| REQUIRED WORK |
Go through the data and copy each line where the string "lžíce" appears.

Source texts of formatted documents

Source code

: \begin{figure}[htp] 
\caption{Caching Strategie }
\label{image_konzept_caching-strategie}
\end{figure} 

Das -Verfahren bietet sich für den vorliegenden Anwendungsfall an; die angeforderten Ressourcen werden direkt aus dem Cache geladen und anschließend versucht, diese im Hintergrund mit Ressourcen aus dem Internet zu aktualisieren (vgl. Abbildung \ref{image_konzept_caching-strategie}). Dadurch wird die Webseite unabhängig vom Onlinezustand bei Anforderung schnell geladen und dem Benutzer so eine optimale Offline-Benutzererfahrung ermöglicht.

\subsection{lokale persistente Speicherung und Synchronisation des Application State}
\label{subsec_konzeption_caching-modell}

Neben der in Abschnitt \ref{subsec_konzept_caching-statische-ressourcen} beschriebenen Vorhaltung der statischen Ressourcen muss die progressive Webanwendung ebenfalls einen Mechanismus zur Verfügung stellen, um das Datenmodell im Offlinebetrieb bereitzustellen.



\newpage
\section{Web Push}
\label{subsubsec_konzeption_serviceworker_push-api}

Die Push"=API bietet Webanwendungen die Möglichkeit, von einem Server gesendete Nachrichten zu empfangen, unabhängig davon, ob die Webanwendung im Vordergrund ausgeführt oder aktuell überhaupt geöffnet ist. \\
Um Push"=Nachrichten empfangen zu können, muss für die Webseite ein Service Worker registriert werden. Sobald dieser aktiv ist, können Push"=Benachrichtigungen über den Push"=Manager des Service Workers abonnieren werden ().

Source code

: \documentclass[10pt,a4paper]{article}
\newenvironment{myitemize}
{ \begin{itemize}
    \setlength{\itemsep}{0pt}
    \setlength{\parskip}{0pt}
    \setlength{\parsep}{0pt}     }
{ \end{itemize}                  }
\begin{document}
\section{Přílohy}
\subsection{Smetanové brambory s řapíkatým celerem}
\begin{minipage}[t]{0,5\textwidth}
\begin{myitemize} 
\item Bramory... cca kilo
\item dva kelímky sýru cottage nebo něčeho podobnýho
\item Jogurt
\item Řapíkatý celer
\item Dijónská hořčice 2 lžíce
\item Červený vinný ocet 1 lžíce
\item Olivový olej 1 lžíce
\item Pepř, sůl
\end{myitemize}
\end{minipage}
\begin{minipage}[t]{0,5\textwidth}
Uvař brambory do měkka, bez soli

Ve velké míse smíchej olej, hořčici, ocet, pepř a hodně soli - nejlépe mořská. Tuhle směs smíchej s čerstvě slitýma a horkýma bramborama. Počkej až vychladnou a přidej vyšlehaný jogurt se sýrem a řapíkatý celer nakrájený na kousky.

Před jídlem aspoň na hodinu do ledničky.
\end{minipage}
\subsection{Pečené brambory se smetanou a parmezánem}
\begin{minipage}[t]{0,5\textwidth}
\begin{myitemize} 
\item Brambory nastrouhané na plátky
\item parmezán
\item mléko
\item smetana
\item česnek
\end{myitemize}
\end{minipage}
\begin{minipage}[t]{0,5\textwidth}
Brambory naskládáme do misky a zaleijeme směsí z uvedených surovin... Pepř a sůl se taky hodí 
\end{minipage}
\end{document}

| RESPONSE BELOW |
\item Dijónská hořčice 2 lžíce
\item Červený vinný ocet 1 lžíce
\item Olivový olej 1 lžíce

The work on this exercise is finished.